» To do: Will you output the entries below exactly, skipping every image they contain?

» Stored data:
──────────────────────────────
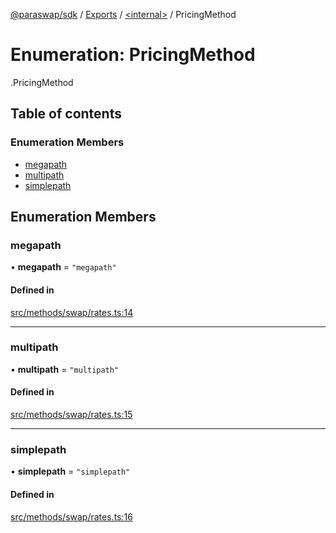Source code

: [@paraswap/sdk](../README.md) / [Exports](../modules.md) / [<internal\>](../modules/internal_.md) / PricingMethod

# Enumeration: PricingMethod

[<internal>](../modules/internal_.md).PricingMethod

## Table of contents

### Enumeration Members

- [megapath](internal_.PricingMethod.md#megapath)
- [multipath](internal_.PricingMethod.md#multipath)
- [simplepath](internal_.PricingMethod.md#simplepath)

## Enumeration Members

### megapath

• **megapath** = ``"megapath"``

#### Defined in

[src/methods/swap/rates.ts:14](https://github.com/paraswap/paraswap-sdk/blob/chore/txParams_positiveSlippageToUser/src/methods/swap/rates.ts#L14)

___

### multipath

• **multipath** = ``"multipath"``

#### Defined in

[src/methods/swap/rates.ts:15](https://github.com/paraswap/paraswap-sdk/blob/chore/txParams_positiveSlippageToUser/src/methods/swap/rates.ts#L15)

___

### simplepath

• **simplepath** = ``"simplepath"``

#### Defined in

[src/methods/swap/rates.ts:16](https://github.com/paraswap/paraswap-sdk/blob/chore/txParams_positiveSlippageToUser/src/methods/swap/rates.ts#L16)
──────────────────────────────
» Output of the task:
Source code

: [@paraswap/sdk](../README.md) / [Exports](../modules.md) / [<internal\>](../modules/internal_.md) / PricingMethod

# Enumeration: PricingMethod

[<internal>](../modules/internal_.md).PricingMethod

## Table of contents

### Enumeration Members

- [megapath](internal_.PricingMethod.md#megapath)
- [multipath](internal_.PricingMethod.md#multipath)
- [simplepath](internal_.PricingMethod.md#simplepath)

## Enumeration Members

### megapath

• **megapath** = ``"megapath"``

#### Defined in

[src/methods/swap/rates.ts:14](https://github.com/paraswap/paraswap-sdk/blob/chore/txParams_positiveSlippageToUser/src/methods/swap/rates.ts#L14)

___

### multipath

• **multipath** = ``"multipath"``

#### Defined in

[src/methods/swap/rates.ts:15](https://github.com/paraswap/paraswap-sdk/blob/chore/txParams_positiveSlippageToUser/src/methods/swap/rates.ts#L15)

___

### simplepath

• **simplepath** = ``"simplepath"``

#### Defined in

[src/methods/swap/rates.ts:16](https://github.com/paraswap/paraswap-sdk/blob/chore/txParams_positiveSlippageToUser/src/methods/swap/rates.ts#L16)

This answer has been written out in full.